AMP Capital’s Dr Shane Oliver has suggested plummeting commodity prices and weak growth prospects will put downward pressure on borrowing rates in Australia.

Speaking to InvestorDaily sister title Mortgage Business, Dr Oliver said that if the oil price keeps falling, global growth continues to remain uneven, expectations of interest rate hikes in the US keep getting pushed out and expectations for cuts in Australia intensify, then borrowing costs will certainly come down.

Meanwhile, fixed-rate funding costs have been falling alongside wholesale borrowing rates.

“A good guide to that is the five-year bond yield in Australia, and it’s come down quite substantially to 2.25 per cent,” Dr Oliver said.

“In the last six months we’ve seen quite a sharp fall in bond yields around the world and in Australia.

“Last year, that started to drive five-year borrowing mortgage rates below the five per cent level and that’s still continuing,” he said.

Dr Oliver said the fall in bond yields has been driven by the expectation that inflation will remain low.

“The fall in the oil price has played a big role in that,” he explained.

“The oil price coming down has reduced inflation rates and expectations, which in turn is having the effect of pushing out expectations for short-term interest rates.

“In Australia, there is still some talking about short-term interest rate cuts.

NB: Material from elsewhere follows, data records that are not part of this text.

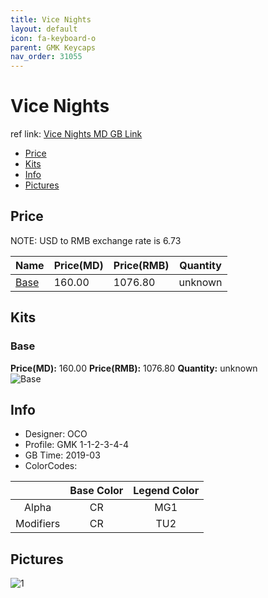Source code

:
 ```yaml
---
title: Vice Nights
layout: default
icon: fa-keyboard-o
parent: GMK Keycaps
nav_order: 31055
---
```


# Vice Nights

ref link: [Vice Nights MD GB Link](https://www.massdrop.com/buy/originative-gmk-vice-nights)

* [Price](#price)
* [Kits](#kits)
* [Info](#info)
* [Pictures](#pictures)


## Price  
NOTE: USD to RMB exchange rate is 6.73

| Name          | Price(MD)    |  Price(RMB) | Quantity |
| ------------- | ------------ |  ---------- | -------- |
|[Base](#base)|160.00|1076.80|unknown|


## Kits
### Base
**Price(MD):** 160.00    **Price(RMB):** 1076.80    **Quantity:** unknown  
<img src="{{ 'assets/images/gmk-keycaps/vicenights/kits_pics/base.jpg' | relative_url }}" alt="Base" class="image featured">


## Info
* Designer: OCO
* Profile: GMK 1-1-2-3-4-4
* GB Time: 2019-03
* ColorCodes: 

| |Base Color     | Legend Color
| :-------------: | :-------------: | :------------:
|Alpha|CR|MG1
|Modifiers|CR|TU2


## Pictures
<img src="{{ 'assets/images/gmk-keycaps/vicenights/rendering_pics/1.jpg' | relative_url }}" alt="1" class="image featured">
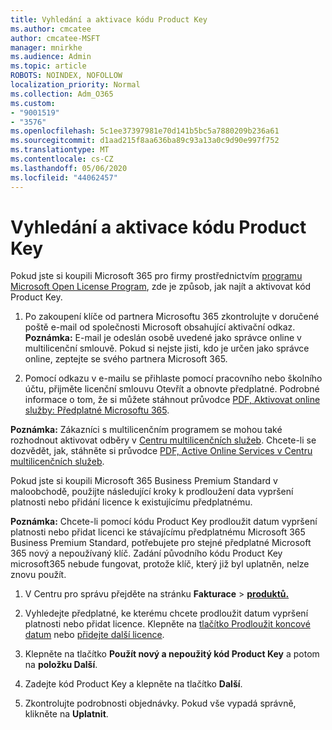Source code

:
 ```yaml
---
title: Vyhledání a aktivace kódu Product Key
ms.author: cmcatee
author: cmcatee-MSFT
manager: mnirkhe
ms.audience: Admin
ms.topic: article
ROBOTS: NOINDEX, NOFOLLOW
localization_priority: Normal
ms.collection: Adm_O365
ms.custom:
- "9001519"
- "3576"
ms.openlocfilehash: 5c1ee37397981e70d141b5bc5a7880209b236a61
ms.sourcegitcommit: d1aad215f8aa636ba89c93a13a0c9d90e997f752
ms.translationtype: MT
ms.contentlocale: cs-CZ
ms.lasthandoff: 05/06/2020
ms.locfileid: "44062457"
---
```

# <a name="find-and-activate-my-product-key"></a>Vyhledání a aktivace kódu Product Key

Pokud jste si koupili Microsoft 365 pro firmy prostřednictvím [programu Microsoft Open License Program](https://go.microsoft.com/fwlink/p/?LinkID=613298), zde je způsob, jak najít a aktivovat kód Product Key.

1. Po zakoupení klíče od partnera Microsoftu 365 zkontrolujte v doručené poště e-mail od společnosti Microsoft obsahující aktivační odkaz.  **Poznámka:** E-mail je odeslán osobě uvedené jako správce online v multilicenční smlouvě.  Pokud si nejste jisti, kdo je určen jako správce online, zeptejte se svého partnera Microsoft 365.

2. Pomocí odkazu v e-mailu se přihlaste pomocí pracovního nebo školního účtu, přijměte licenční smlouvu Otevřít a obnovte předplatné.  Podrobné informace o tom, že si můžete stáhnout průvodce [PDF, Aktivovat online služby: Předplatné Microsoftu 365](https://go.microsoft.com/fwlink/p/?LinkId=618100). 

**Poznámka:** Zákazníci s multilicenčním programem se mohou také rozhodnout aktivovat odběry v [Centru multilicenčních služeb](https://go.microsoft.com/fwlink/p/?LinkID=282016).  Chcete-li se dozvědět, jak, stáhněte si průvodce [PDF, Active Online Services v Centru multilicenčních služeb](https://go.microsoft.com/fwlink/p/?LinkId=618096).

Pokud jste si koupili Microsoft 365 Business Premium Standard v maloobchodě, použijte následující kroky k prodloužení data vypršení platnosti nebo přidání licence k existujícímu předplatnému.

**Poznámka:** Chcete-li pomocí kódu Product Key prodloužit datum vypršení platnosti nebo přidat licenci ke stávajícímu předplatnému Microsoft 365 Business Premium Standard, potřebujete pro stejné předplatné Microsoft 365 nový a nepoužívaný klíč.  Zadání původního kódu Product Key microsoft365 nebude fungovat, protože klíč, který již byl uplatněn, nelze znovu použít.

1. V Centru pro správu přejděte na stránku **Fakturace** > **[produktů.](https://go.microsoft.com/fwlink/p/?linkid=842054)**

2. Vyhledejte předplatné, ke kterému chcete prodloužit datum vypršení platnosti nebo přidat licence.  Klepněte na [tlačítko Prodloužit koncové datum](https://go.microsoft.com/fwlink/p/?linkid=842054) nebo [přidejte další licence](https://go.microsoft.com/fwlink/p/?linkid=842054).

3. Klepněte na tlačítko **Použít nový a nepoužitý kód Product Key** a potom na **položku Další**.

4. Zadejte kód Product Key a klepněte na tlačítko **Další**.

5. Zkontrolujte podrobnosti objednávky.  Pokud vše vypadá správně, klikněte na **Uplatnit**.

“That all has an impact on longer-term borrowing costs. The people who benefit from that first are the lowest-risk borrowers – which is the federal government – so you’ve seen a sharp fall in bond yields over the course of the last year and particularly the last few months.

“That’s why the five-year bond yields have come down,” Dr Oliver said.

Cheaper funding costs led to dramatic rate reductions across fixed-rate mortgages last year, a trend that appears to be continuing into 2015.